Il Coordinamento nazionale dei Diritti Umani su anniversario strage Capaci

Il Coordinamento Nazionale Docenti della disciplina dei Diritti Umani, intende ricordare il 23 maggio, giorno in cui persero la vita Giovanni Falcone, Francesca Morvillo e tre agenti di scorta (Vito Schifani, Rocco Dicillo, Antonio Montinaro). È importante difendere, affermare e diffondere, in ogni comunità educativa, il valore degli ideali trasmessi dalle vittime assassinate brutalmente dalla mafia. Non esistono omicidi che non comportino violenza, ma la ferocia esemplificativa, tribalmente mediatica, deliberatamente ricercata dai capi di Cosa Nostra ha raggiunto vertici inusitati, scompaginando dall’interno l’assetto delle forze governative, che hanno trovato un nuovo equilibrio, grazie, soprattutto, all’indignazione popolare: nella terra in cui parlare di criminalità organizzata era un tabù, migliaia d cittadini si sono riversati in strada per testimoniare che rigettavano un sistema organizzato incentrato sulla prevaricazione. Proprio da quello sdegno e da quella volontà di riscatto si deve ripartire, per creare una società diversa come la sognavano e sognano tanti martiri della legalità.
Conoscere, guardare nel passato per scoprire la storia dei fenomeni mafiosi, le dinamiche sociali, i relativi termini lessicali è doloroso, ma necessario: dalla nascita leggendaria delle Mafie, avvenuta grazie ai tre cavalieri spagnoli Osso, Mastrosso e Carcagnosso, alla figura di Lucky Luciano, fino a giungere al Maxiprocesso del 10 febbraio del 1986 e alla cattura di alcuni importanti latitanti dei nostri giorni. Senza indulgere a celebrazioni di sorta per la rappresentazione della realtà malavitosa, spesso in voga presso alcuni prodotti cinematografici e di intrattenimento assai deleteri, bisogna, invece raccontare eroi ed antieroi, fatti storici e realtà socio – culturali nella maniera più chiara e oggettiva, facendo comprendere cosa s’intenda per concorso esterno in associazione mafiosa (art. 416-bis del codice penale italiano) e i reati connessi alla appartenenza alla stessa. Sconfiggere l’omertà in ogni sua forma, ma soprattutto combattere la disaffezione nei confronti dello Stato e l’estraneità nei confronti dei doveri pubblici comporta sforzi da parte del Governo: alternative reali alla malavita e investimento nella scuola sono le leve che possono sollevare il “mondo”.

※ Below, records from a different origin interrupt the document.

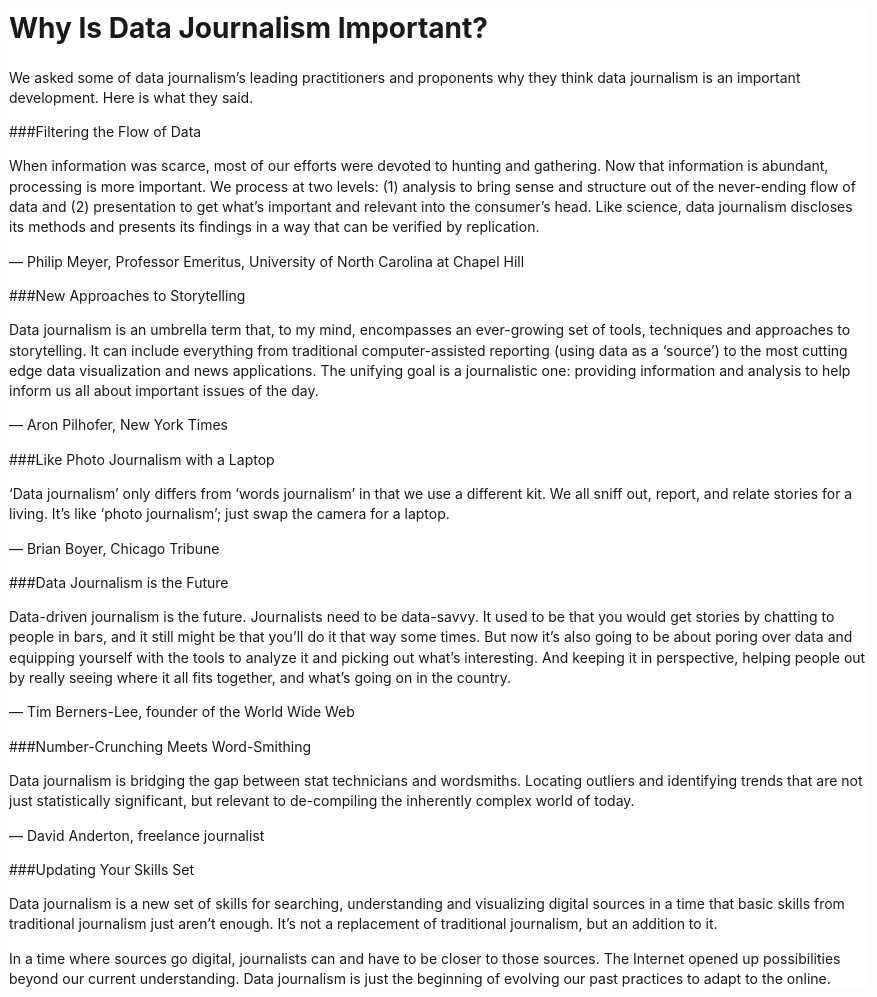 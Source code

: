 # Why Is Data Journalism Important?

We asked some of data journalism’s leading practitioners and proponents why they think data journalism is an important development. Here is what they said.

###Filtering the Flow of Data

When information was scarce, most of our efforts were devoted to hunting and gathering. Now that information is abundant, processing is more important. We process at two levels: (1) analysis to bring sense and structure out of the never-ending flow of data and (2) presentation to get what’s important and relevant into the consumer’s head. Like science, data journalism discloses its methods and presents its findings in a way that can be verified by replication.

— Philip Meyer, Professor Emeritus, University of North Carolina at Chapel Hill

###New Approaches to Storytelling

Data journalism is an umbrella term that, to my mind, encompasses an ever-growing set of tools, techniques and approaches to storytelling. It can include everything from traditional computer-assisted reporting (using data as a ‘source’) to the most cutting edge data visualization and news applications. The unifying goal is a journalistic one: providing information and analysis to help inform us all about important issues of the day.

— Aron Pilhofer, New York Times

###Like Photo Journalism with a Laptop

‘Data journalism’ only differs from ‘words journalism’ in that we use a different kit. We all sniff out, report, and relate stories for a living. It’s like ‘photo journalism’; just swap the camera for a laptop.

— Brian Boyer, Chicago Tribune

###Data Journalism is the Future

Data-driven journalism is the future. Journalists need to be data-savvy. It used to be that you would get stories by chatting to people in bars, and it still might be that you’ll do it that way some times. But now it’s also going to be about poring over data and equipping yourself with the tools to analyze it and picking out what’s interesting. And keeping it in perspective, helping people out by really seeing where it all fits together, and what’s going on in the country.

— Tim Berners-Lee, founder of the World Wide Web

###Number-Crunching Meets Word-Smithing

Data journalism is bridging the gap between stat technicians and wordsmiths. Locating outliers and identifying trends that are not just statistically significant, but relevant to de-compiling the inherently complex world of today.

— David Anderton, freelance journalist

###Updating Your Skills Set

Data journalism is a new set of skills for searching, understanding and visualizing digital sources in a time that basic skills from traditional journalism just aren’t enough. It’s not a replacement of traditional journalism, but an addition to it.

In a time where sources go digital, journalists can and have to be closer to those sources. The Internet opened up possibilities beyond our current understanding. Data journalism is just the beginning of evolving our past practices to adapt to the online.
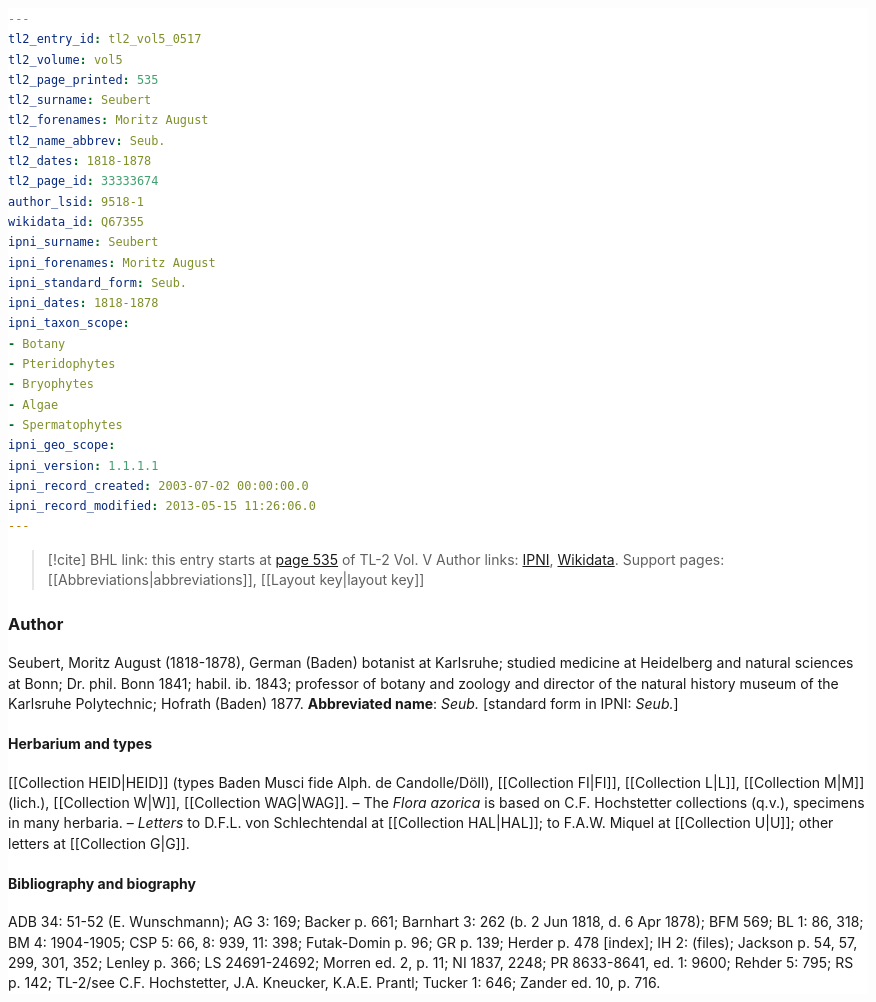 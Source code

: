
```yaml
---
tl2_entry_id: tl2_vol5_0517
tl2_volume: vol5
tl2_page_printed: 535
tl2_surname: Seubert
tl2_forenames: Moritz August
tl2_name_abbrev: Seub.
tl2_dates: 1818-1878
tl2_page_id: 33333674
author_lsid: 9518-1
wikidata_id: Q67355
ipni_surname: Seubert
ipni_forenames: Moritz August
ipni_standard_form: Seub.
ipni_dates: 1818-1878
ipni_taxon_scope: 
- Botany
- Pteridophytes
- Bryophytes
- Algae
- Spermatophytes
ipni_geo_scope: 
ipni_version: 1.1.1.1
ipni_record_created: 2003-07-02 00:00:00.0
ipni_record_modified: 2013-05-15 11:26:06.0
---
```


> [!cite] BHL link: this entry starts at [page 535](https://www.biodiversitylibrary.org/page/33333674) of TL-2 Vol. V
> Author links: [IPNI](https://www.ipni.org/a/9518-1), [Wikidata](https://www.wikidata.org/wiki/Q67355). Support pages: [[Abbreviations|abbreviations]], [[Layout key|layout key]]

### Author

Seubert, Moritz August (1818-1878), German (Baden) botanist at Karlsruhe; studied medicine at Heidelberg and natural sciences at Bonn; Dr. phil. Bonn 1841; habil. ib. 1843; professor of botany and zoology and director of the natural history museum of the Karlsruhe Polytechnic; Hofrath (Baden) 1877. 
**Abbreviated name**: *Seub.* \[standard form in IPNI: *Seub.*\]

#### Herbarium and types

[[Collection HEID|HEID]] (types Baden Musci fide Alph. de Candolle/Döll), [[Collection FI|FI]], [[Collection L|L]], [[Collection M|M]] (lich.), [[Collection W|W]], [[Collection WAG|WAG]]. – The *Flora azorica* is based on C.F. Hochstetter collections (q.v.), specimens in many herbaria. – *Letters* to D.F.L. von Schlechtendal at [[Collection HAL|HAL]]; to F.A.W. Miquel at [[Collection U|U]]; other letters at [[Collection G|G]].

#### Bibliography and biography

ADB 34: 51-52 (E. Wunschmann); AG 3: 169; Backer p. 661; Barnhart 3: 262 (b. 2 Jun 1818, d. 6 Apr 1878); BFM 569; BL 1: 86, 318; BM 4: 1904-1905; CSP 5: 66, 8: 939, 11: 398; Futak-Domin p. 96; GR p. 139; Herder p. 478 \[index\]; IH 2: (files); Jackson p. 54, 57, 299, 301, 352; Lenley p. 366; LS 24691-24692; Morren ed. 2, p. 11; NI 1837, 2248; PR 8633-8641, ed. 1: 9600; Rehder 5: 795; RS p. 142; TL-2/see C.F. Hochstetter, J.A. Kneucker, K.A.E. Prantl; Tucker 1: 646; Zander ed. 10, p. 716.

Il Coordinamento propone due azioni didattiche fondamentali:
La prima riguarda la promozione di incontri tematici con i docenti della classe di concorso A019 – discipline giuridiche ed economiche nelle scuole, per approfondire gli argomenti in oggetto. A tal proposito, all’ISI Pertini di Lucca il Coordinamento ha sviluppato alcuni laboratori incentrati sulle fasi e i personaggi più salienti della lotta alla mafia. Tutti coloro che intendono aderire all’iniziativa potranno inviarci la loro segnalazione all’email coordinamentodirittiumani@gmail.com
La seconda comporta che i docenti di diritto ed economia possano operare nelle scuole di ogni ordine e grado, soprattutto nelle aree “a rischio” del Paese, portando i valori della legalità, del senso dello Stato e delle competenze civiche, per trasformare profondamente la società, incidendo positivamente sul futuro delle giovani generazioni.
La legalità ha una sua funzione nel momento in cui si esplicita in conoscenze dei principi che regolano la convivenza tra aggregazioni di persone sempre più estese, complesse e interconnesse e comporta anche l’interiorizzazione di regole condivise, che non costituiscono un’imposizione, ma il cuore pulsante di una società garante della libertà e dignità del singolo individuo. Per tanto è necessario fare accostare i giovani, fin dalla più tenera età, ai principi della legalità e dei diritti umani, in modo che possano sedimentarsi nella loro coscienza e divenire in modo del tutto naturale fonte di ispirazione e bussola per le future scelte di vita.